ENDING THE OPIOID EPIDEMIC
As Ohioans, we have a moral and economic imperative to solve the Opioid Crisis.
We Need to Stop the Bleeding
We have a crisis here in our state. More than 5000 Ohioans overdosed last year. Opioid fatalities rose 36% in 2016 and overdose numbers for 2017 outpaced those. These drugs are flooding our state and destroying Ohio families. The Stark County morgue had to buy a freezer truck to keep up with the death toll. In the face of these tragedies, Representative Bob Gibbs has voted to cut health care, defund treatment centers, and close rural hospitals.
We must take immediate steps to treat current addicts, and prevent new addictions from forming. Currently, only 10% of Americans addicted to opioids have access to treatment. There are programs in this country that have proven an ability to prevent relapse after an overdose. Certified Community Health Behavioral Clinics (CCHBCs) are specialized clinics that increase capacity, collaboration and access to treatment by partnering with hospitals, schools, prisons, and courts. Currently, Ohio does not have CCHBCs. We need to replicate those programs here in Ohio, and create others using similar models, so that everyone who needs treatment receives it without delay.
We Need to Break the Cycle
During my ride-alongs with local law enforcement, officers have said again and again: “We cannot arrest our way out of this problem.” We have to stop viewing the opioid epidemic as a simply a crime wave. Many of our substance-addicted Ohioans were prescribed these drugs by doctors. We have spoken to patients who were sent home from routine surgery with 90 pain pills when they only needed 2. In many ways, this is a man-made epidemic. Many of our doctors have begun to rethink prescriptions and this is a good start. In Lorain County, the Recovery Courts have been proven to significantly reduce drug use and crime, and are more cost-effective than any other criminal justice strategy. I will work to replicate this successful system across the District to break the cycle of addiction in our communities.

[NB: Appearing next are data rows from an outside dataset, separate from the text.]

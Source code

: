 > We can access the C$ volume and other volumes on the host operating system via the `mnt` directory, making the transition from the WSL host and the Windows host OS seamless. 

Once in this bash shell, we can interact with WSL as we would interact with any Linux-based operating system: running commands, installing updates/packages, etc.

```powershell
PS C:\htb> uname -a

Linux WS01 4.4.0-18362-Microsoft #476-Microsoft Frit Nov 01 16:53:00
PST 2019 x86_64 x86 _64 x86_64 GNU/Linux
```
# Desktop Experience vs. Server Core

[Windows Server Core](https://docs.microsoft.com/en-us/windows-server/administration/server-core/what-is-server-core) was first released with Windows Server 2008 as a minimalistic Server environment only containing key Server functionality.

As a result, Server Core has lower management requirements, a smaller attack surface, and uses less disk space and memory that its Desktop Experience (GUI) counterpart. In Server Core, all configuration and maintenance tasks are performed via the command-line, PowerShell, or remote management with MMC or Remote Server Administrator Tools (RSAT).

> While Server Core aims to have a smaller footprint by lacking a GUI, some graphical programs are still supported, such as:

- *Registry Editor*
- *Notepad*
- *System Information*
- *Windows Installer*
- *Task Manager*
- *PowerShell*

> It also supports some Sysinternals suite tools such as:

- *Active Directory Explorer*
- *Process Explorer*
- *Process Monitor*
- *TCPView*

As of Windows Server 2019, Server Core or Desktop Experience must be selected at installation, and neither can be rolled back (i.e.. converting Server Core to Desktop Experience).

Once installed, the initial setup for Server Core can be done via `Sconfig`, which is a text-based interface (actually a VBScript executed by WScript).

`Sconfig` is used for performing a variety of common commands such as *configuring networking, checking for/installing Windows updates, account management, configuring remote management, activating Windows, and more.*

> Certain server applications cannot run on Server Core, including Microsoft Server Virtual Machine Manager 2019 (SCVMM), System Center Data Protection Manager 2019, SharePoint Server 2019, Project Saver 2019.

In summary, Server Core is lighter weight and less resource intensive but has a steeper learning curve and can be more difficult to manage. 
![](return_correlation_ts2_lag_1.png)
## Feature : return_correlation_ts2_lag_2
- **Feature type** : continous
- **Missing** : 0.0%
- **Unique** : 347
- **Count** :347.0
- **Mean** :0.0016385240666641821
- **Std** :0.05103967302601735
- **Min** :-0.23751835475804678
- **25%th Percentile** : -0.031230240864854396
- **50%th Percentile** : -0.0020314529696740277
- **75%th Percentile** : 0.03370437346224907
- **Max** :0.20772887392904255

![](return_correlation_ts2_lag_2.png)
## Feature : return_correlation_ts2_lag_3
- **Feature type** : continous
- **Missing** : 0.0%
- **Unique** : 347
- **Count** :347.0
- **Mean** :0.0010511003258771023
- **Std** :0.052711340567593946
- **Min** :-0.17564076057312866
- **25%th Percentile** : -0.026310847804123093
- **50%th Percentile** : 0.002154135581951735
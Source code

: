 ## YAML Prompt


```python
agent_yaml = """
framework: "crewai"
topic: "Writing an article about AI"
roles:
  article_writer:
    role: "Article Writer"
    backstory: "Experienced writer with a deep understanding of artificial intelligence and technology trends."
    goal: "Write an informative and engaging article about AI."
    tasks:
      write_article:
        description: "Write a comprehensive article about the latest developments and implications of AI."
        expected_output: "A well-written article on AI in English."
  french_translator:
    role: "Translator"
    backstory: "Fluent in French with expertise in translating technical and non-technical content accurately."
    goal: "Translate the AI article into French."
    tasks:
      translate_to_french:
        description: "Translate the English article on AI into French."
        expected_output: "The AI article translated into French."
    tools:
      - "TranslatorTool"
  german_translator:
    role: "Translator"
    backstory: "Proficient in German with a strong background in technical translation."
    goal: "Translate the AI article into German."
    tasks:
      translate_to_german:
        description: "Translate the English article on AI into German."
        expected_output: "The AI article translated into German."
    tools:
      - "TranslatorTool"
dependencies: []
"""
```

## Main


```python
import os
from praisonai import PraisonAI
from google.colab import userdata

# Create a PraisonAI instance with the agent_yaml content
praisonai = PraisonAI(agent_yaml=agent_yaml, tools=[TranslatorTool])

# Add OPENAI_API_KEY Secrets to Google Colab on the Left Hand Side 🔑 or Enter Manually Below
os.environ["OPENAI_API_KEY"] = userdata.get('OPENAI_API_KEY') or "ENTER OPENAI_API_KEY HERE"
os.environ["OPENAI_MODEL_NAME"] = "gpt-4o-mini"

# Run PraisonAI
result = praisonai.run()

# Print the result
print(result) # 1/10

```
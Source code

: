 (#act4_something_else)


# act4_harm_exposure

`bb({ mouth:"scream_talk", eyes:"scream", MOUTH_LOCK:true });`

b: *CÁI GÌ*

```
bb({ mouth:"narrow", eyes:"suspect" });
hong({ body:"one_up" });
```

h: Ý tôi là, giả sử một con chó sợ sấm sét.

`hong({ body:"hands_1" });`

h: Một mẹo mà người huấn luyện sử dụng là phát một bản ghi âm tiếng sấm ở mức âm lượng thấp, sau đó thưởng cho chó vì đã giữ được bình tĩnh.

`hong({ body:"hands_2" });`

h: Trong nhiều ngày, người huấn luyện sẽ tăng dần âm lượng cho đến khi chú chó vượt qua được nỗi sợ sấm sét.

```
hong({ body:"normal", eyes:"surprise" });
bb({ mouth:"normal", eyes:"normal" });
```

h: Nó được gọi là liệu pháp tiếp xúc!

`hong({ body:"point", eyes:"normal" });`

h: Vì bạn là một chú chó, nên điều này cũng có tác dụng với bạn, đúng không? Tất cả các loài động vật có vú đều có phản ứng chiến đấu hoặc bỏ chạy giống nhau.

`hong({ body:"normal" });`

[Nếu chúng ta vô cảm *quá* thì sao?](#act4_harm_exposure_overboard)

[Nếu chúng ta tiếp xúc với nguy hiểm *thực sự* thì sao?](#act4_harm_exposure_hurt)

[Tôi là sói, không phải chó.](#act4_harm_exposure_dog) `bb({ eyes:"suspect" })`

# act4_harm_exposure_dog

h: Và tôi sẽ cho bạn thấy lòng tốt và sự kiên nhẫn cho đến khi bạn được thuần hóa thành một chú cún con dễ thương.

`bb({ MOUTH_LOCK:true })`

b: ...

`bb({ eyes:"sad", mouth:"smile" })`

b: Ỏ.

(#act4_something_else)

We Need to Reinstill Purpose
We need to empower recovering addicts to rejoin society. Ohio’s own Road to Hope empowers those in recovery to reintegrate back into their communities. The addicted person receives “support, guidance and faith necessary to become a productive member of society, while living a regimen of daily sobriety.” Personal Responsibility is at the heart of that program. Job training and workforce placement have been proven to dramatically decrease the relapse rate of addicts in recovery. If elected, I will make sure that these successful programs receive the resources they need to help our neighbors get back on their feet.